The new jerseys bearing a variant of the football association's logo and Nike's symbol debuted in the Poland-Italy friendly last Friday.
Tens of thousands of angry fans chanted ''Where is the Eagle?'' to voice their displeasure, and to demand the return of the long-used national emblem: A crowned white eagle against a red background.
The clearly visible emblem features on jerseys of all athletes representing Poland.
It has been replaced on the football jerseys with a less visible red-and-yellow emblem that joins a crowned eagle and a football in an artistic way.
President Bronislaw Komorowski wants an explanation from the Polish Football Association.
He called the traditional eagle emblem a ''well known, well liked and loved symbol,'' and said the association should have thought twice before retiring it.

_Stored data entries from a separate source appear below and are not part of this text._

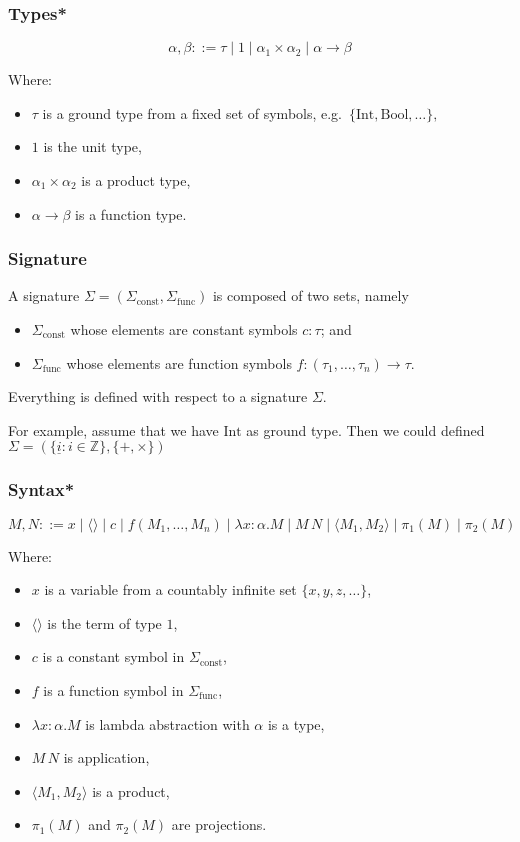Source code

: \documentclass[aspectratio=169]{beamer}
\begin{document}
\begin{frame}
\frametitle{Types*}
\[
\alpha, \beta ::= \tau \mid 1 \mid \alpha_1 \times \alpha_2 \mid \alpha \rightarrow \beta
\]

Where:
\begin{itemize}
    \item $\tau$ is a ground type from a fixed set of symbols, e.g.\ $\{\text{Int}, \text{Bool}, \ldots\},$
    \item $1$ is the unit type,
    \item $\alpha_1 \times \alpha_2$ is a product type,
    \item $\alpha \rightarrow \beta$ is a function type.
\end{itemize}
\end{frame}

\begin{frame}
\frametitle{Signature}
A signature $\Sigma = (\Sigma_{\text{const}}, \Sigma_{\text{func}})$ is composed of two sets, namely
\begin{itemize}
    \item $\Sigma_{\text{const}}$ whose elements are constant symbols $c : \tau$; and
    \item $\Sigma_{\text{func}}$ whose elements are function symbols $f : (\tau_1, \ldots, \tau_n) \to \tau$.
\end{itemize}
Everything is defined with respect to a signature $\Sigma$.

\medskip

For example, assume that we have $\text{Int}$ as ground type.
Then we could defined $\Sigma = \left(\{\underline{i} : i \in \mathbb{Z}\}, \{+, \times\}\right)$ 

\end{frame}

\begin{frame}
\frametitle{Syntax*}

\[
M, N ::= x \mid \langle \rangle \mid c \mid f(M_1, \ldots, M_n) \mid \lambda x: \alpha. M \mid M \, N \mid \langle M_1, M_2 \rangle \mid \pi_1(M) \mid \pi_2(M)
\]

Where:
\begin{itemize}
    \item $x$ is a variable from a countably infinite set $\{x, y, z, \ldots \}$,
    \item $\langle \rangle$ is the term of type $1$,
    \item $c$ is a constant symbol in $\Sigma_{\text{const}}$,
    \item $f$ is a function symbol in $\Sigma_{\text{func}}$,
    \item $\lambda x: \alpha. M$ is lambda abstraction with $\alpha$ is a type,
    \item $M\, N$ is application,
    \item $\langle M_1, M_2 \rangle$ is a product,
    \item $\pi_1(M)$ and $\pi_2(M)$ are projections.
\end{itemize}
\end{frame}
\end{document}
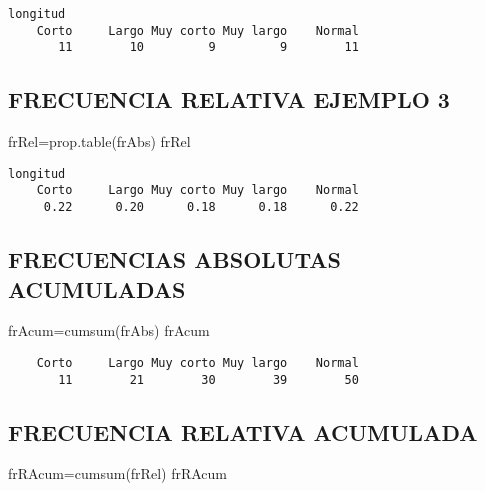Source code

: \documentclass[
]{article}
\newenvironment{Shaded}{\begin{snugshade}}{\end{snugshade}}
\newcommand{\FunctionTok}[1]{\textcolor[rgb]{0.00,0.00,0.00}{#1}}
\newcommand{\NormalTok}[1]{#1}
\newcommand{\OtherTok}[1]{\textcolor[rgb]{0.56,0.35,0.01}{#1}}
\begin{document}
\begin{verbatim}
longitud
    Corto     Largo Muy corto Muy largo    Normal 
       11        10         9         9        11 
\end{verbatim}

\hypertarget{frecuencia-relativa-ejemplo-3}{%
\subsection{FRECUENCIA RELATIVA EJEMPLO
3}\label{frecuencia-relativa-ejemplo-3}}

\begin{Shaded}
\begin{Highlighting}[]
\NormalTok{frRel}\OtherTok{=}\FunctionTok{prop.table}\NormalTok{(frAbs)}
\NormalTok{frRel}
\end{Highlighting}
\end{Shaded}

\begin{verbatim}
longitud
    Corto     Largo Muy corto Muy largo    Normal 
     0.22      0.20      0.18      0.18      0.22 
\end{verbatim}

\hypertarget{frecuencias-absolutas-acumuladas}{%
\subsection{FRECUENCIAS ABSOLUTAS
ACUMULADAS}\label{frecuencias-absolutas-acumuladas}}

\begin{Shaded}
\begin{Highlighting}[]
\NormalTok{frAcum}\OtherTok{=}\FunctionTok{cumsum}\NormalTok{(frAbs)}
\NormalTok{frAcum}
\end{Highlighting}
\end{Shaded}

\begin{verbatim}
    Corto     Largo Muy corto Muy largo    Normal 
       11        21        30        39        50 
\end{verbatim}

\hypertarget{frecuencia-relativa-acumulada}{%
\subsection{FRECUENCIA RELATIVA
ACUMULADA}\label{frecuencia-relativa-acumulada}}

\begin{Shaded}
\begin{Highlighting}[]
\NormalTok{frRAcum}\OtherTok{=}\FunctionTok{cumsum}\NormalTok{(frRel)}
\NormalTok{frRAcum}
\end{Highlighting}
\end{Shaded}
\end{document}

Nothing unites Poles better than the ''Polish crowned eagle, the white eagle,'' he said.
Poland will wear the new jerseys again in a friendly against Hungary on Tuesday in Poznan.
The association has cited marketing rights for the change made when ordering jerseys from Nike ahead of Euro 2012, which Poland will co-host with Ukraine.
Piotr Golos, the association marketing director, said other national teams are switching to association logos and that the national badge entailed legal and marketing limitations.
Neither side would reveal details of the association's deal with Nike, but the sports daily Przeglad Sportowy said the association was to receive €1.5 million ($2 million) from the sale of team-related wear and equipment.
News reports suggested that, under pressure from disgruntled fans, the association will discuss the matter during its annual convention on Nov. 25.
Though the jerseys offend national sensibilities, they are touted as being environmentally friendly. Nike spokesman Maciej Lason says they are made from recycled plastic bottles. Eight bottles are used for every shirt and five bottles for each pair of shorts.
He would not say how many kits are to be made.